Elsevier

Surface Science

Volume 453, Issues 1–3, 10 May 2000, Pages 191-200
Surface Science

Confined Ni film on a Pd/Si(111)-(3×3)R30° surface: spatially resolved XPS study of the surface reactions

https://doi.org/10.1016/S0039-6028(00)00348-4Get rights and content

Abstract

We used scanning photoelectron microscopy with lateral resolution of 0.15 μm to study the interactions of a (3×3)R30°-Pd/Si(111) surface with a rectangular 2 ML Ni film deposited at 300 K and after stepwise annealing to 1120 K. The evolution in the surface composition and electronic structure inside, outside and across the edge of the Ni film was examined by mapping the lateral changes of the valence band, Ni 3p, Si 2p and Pd 3d core levels. The results showed that up to 780 K the changes at both interfaces are determined by temperature-induced interactions leading to formation of new silicide phases. Edge effects at the forefront of the patch are identified and the composition of microscopic three-dimensional silicide islands formed after annealing to 1120 K is determined as well.

Introduction

The interaction of Si with multimetal layers and the elemental distribution across the reacted layers are rather complex. They depend on many factors, such as metal–Si affinity, miscibility of the metals with the formed phases, dominant diffusing species, formation temperatures of the silicide phases, deposition sequence, etc. The formed compounds determine the local charge distribution and atomic rearrangement and thereby dominate the Schottky barrier heights [1].

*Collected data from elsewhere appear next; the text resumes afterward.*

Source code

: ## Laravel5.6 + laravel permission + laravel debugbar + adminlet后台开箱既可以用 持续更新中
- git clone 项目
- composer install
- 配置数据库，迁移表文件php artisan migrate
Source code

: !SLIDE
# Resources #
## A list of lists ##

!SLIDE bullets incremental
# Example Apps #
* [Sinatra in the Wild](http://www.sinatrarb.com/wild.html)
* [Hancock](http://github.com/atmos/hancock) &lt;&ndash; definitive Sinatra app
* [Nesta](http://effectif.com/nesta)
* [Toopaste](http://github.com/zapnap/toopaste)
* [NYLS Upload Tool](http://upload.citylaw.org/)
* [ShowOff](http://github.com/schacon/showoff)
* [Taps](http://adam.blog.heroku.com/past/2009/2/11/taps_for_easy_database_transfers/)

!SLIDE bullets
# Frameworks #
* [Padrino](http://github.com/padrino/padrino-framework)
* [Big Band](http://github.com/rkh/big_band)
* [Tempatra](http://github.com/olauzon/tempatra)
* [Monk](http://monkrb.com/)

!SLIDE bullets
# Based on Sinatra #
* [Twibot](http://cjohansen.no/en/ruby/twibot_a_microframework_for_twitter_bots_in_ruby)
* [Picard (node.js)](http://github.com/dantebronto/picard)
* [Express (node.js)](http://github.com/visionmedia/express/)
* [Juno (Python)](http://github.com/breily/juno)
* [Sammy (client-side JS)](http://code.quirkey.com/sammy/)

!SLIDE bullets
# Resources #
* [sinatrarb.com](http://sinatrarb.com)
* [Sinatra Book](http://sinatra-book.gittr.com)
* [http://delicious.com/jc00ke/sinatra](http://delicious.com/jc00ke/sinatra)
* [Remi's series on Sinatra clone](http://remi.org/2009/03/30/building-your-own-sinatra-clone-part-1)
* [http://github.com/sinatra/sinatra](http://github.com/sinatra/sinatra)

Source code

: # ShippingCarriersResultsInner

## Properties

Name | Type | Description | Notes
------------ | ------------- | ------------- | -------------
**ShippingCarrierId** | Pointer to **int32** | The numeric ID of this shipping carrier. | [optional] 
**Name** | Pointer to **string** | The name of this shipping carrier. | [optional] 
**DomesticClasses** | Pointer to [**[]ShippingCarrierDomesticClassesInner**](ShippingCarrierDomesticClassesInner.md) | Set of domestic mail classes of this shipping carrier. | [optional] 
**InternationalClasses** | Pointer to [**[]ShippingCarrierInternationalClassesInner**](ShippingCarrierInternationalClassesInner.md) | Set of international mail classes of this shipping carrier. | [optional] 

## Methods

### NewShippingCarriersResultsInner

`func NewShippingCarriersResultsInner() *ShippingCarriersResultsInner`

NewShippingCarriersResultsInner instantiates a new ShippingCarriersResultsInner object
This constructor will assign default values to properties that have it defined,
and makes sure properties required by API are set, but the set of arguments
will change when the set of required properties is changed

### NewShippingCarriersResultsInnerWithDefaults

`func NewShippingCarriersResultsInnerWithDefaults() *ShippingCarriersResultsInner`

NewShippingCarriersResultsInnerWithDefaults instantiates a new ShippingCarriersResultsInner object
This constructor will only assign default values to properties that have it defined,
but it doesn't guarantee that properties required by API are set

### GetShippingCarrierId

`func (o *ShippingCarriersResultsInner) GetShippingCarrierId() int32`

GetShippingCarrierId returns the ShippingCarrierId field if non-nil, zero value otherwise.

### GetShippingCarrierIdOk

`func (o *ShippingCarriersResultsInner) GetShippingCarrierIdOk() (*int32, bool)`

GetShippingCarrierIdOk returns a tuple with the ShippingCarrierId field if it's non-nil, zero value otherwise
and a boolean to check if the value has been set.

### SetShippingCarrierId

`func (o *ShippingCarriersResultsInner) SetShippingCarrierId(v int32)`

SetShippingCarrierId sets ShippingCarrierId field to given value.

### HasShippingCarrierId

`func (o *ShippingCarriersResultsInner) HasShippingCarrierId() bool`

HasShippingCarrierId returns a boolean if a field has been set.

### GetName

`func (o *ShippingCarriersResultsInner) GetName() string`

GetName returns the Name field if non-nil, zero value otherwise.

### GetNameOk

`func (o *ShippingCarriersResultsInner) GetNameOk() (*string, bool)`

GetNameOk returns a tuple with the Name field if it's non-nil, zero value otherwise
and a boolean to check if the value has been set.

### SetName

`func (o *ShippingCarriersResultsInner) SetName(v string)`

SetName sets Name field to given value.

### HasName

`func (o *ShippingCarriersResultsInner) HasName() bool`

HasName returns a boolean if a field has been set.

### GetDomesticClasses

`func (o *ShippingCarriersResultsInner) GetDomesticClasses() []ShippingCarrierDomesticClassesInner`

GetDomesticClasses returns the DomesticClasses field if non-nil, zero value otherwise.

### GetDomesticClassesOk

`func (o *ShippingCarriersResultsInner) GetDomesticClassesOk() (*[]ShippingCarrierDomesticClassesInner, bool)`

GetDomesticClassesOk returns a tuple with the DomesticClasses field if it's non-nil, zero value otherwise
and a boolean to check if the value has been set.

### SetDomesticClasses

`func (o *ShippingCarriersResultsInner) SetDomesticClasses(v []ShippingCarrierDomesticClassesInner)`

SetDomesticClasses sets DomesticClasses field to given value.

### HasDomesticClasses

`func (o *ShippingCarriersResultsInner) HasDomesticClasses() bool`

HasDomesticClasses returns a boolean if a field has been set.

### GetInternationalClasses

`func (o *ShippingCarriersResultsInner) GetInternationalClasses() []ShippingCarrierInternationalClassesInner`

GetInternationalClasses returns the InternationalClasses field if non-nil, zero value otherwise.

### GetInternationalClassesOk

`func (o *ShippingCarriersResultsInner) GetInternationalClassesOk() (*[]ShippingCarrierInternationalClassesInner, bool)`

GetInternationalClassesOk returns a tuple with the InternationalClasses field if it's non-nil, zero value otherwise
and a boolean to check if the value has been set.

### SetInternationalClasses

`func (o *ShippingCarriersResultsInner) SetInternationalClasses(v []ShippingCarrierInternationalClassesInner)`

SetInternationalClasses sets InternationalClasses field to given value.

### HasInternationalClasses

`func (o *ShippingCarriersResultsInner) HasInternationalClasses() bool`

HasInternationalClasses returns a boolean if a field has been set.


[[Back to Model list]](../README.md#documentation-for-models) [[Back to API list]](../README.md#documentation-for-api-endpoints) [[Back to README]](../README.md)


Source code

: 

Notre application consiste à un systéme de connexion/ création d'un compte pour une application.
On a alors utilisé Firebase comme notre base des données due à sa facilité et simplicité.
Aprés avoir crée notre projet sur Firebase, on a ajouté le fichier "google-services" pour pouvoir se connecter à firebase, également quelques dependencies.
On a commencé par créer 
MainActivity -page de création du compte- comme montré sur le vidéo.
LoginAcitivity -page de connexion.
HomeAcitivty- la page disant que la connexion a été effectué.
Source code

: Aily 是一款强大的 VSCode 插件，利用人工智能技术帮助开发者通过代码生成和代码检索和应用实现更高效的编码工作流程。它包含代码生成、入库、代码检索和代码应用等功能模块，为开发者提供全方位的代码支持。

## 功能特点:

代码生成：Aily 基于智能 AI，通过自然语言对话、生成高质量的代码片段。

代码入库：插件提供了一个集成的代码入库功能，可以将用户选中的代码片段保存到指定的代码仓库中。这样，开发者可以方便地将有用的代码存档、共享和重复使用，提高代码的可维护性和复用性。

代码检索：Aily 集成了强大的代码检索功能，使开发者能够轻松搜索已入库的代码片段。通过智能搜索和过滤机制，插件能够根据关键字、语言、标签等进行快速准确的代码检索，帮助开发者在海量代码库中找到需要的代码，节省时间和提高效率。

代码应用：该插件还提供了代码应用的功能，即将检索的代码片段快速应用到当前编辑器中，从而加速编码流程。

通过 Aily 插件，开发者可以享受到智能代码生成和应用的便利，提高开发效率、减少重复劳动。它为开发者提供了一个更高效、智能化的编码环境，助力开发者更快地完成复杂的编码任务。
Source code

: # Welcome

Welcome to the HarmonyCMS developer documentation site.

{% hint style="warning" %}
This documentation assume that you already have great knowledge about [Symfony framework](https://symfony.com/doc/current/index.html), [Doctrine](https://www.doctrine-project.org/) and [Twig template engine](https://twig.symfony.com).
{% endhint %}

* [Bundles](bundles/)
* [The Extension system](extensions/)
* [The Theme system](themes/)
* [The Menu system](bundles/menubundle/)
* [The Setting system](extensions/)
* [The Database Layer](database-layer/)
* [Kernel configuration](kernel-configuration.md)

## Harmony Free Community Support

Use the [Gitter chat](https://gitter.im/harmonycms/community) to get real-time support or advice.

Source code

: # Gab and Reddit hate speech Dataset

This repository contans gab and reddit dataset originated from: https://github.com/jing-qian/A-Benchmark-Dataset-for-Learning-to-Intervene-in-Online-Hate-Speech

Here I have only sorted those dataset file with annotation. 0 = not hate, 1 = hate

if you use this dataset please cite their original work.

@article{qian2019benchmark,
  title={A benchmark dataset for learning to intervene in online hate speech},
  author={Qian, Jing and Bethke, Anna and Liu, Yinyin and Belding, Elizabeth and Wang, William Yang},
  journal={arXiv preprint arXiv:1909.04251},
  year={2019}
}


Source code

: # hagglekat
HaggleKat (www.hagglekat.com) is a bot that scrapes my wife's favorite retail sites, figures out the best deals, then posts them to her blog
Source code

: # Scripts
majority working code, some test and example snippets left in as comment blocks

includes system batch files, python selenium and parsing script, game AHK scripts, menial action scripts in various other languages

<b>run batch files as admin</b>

Confined metal films can behave differently from continuous films, because of the possible lateral diffusion of atoms away and the edge effects at the periphery of the film. These processes occur on microscopic and mesoscopic scales, so that high lateral resolution combined with surface chemical sensitivity are required to provide detailed chemical and electronic information on a local submicrometre scale. Recently, we have demonstrated that scanning photoelectron microscopy (SPEM) fits well to experiments with confined films, produced by deposition of metal patches of chosen dimensions and thickness through a mask [2]. Using such model-confined film systems, one can simultaneously investigate: (i) the evolution of multielement interfaces, having great advantage for reference measurements of the outside region; (ii) the effect of the metal coverage, using the concentration profile across the patch edge; (iii) the effect of the surface mass transport due to thermal diffusion and electromigration, probing the spatial expansion of the confined film and boundary effects, etc.

We studied extensively several metal and bimetal/Si interfaces, and identified with submicrometre spatial resolution two-dimensional (2D) and three-dimensional (3D) phases and variations in the chemical state of the interface constituents due to chemical reactions and/or diffusion processes [2], [3], [4], [5]. We started with bimetal interfaces with noble metals (Ag+Au), which do not form stoichiometric compounds with Si [3], [4]. Our studies on the evolution of a laterally confined Au film on a (3×3)R30°-Ag/Si(111) interface have shown that not only the affinity of the metal to Si, but also the thermal mass transport and surface electromigration can play a rather important role [2]. Another study of bimetal system/Si interface, consisting of a transition (Ni) and a noble (Ag) metal, has revealed that the formation of Ni silicide phases is facilitated by the presence of the noble metal [5].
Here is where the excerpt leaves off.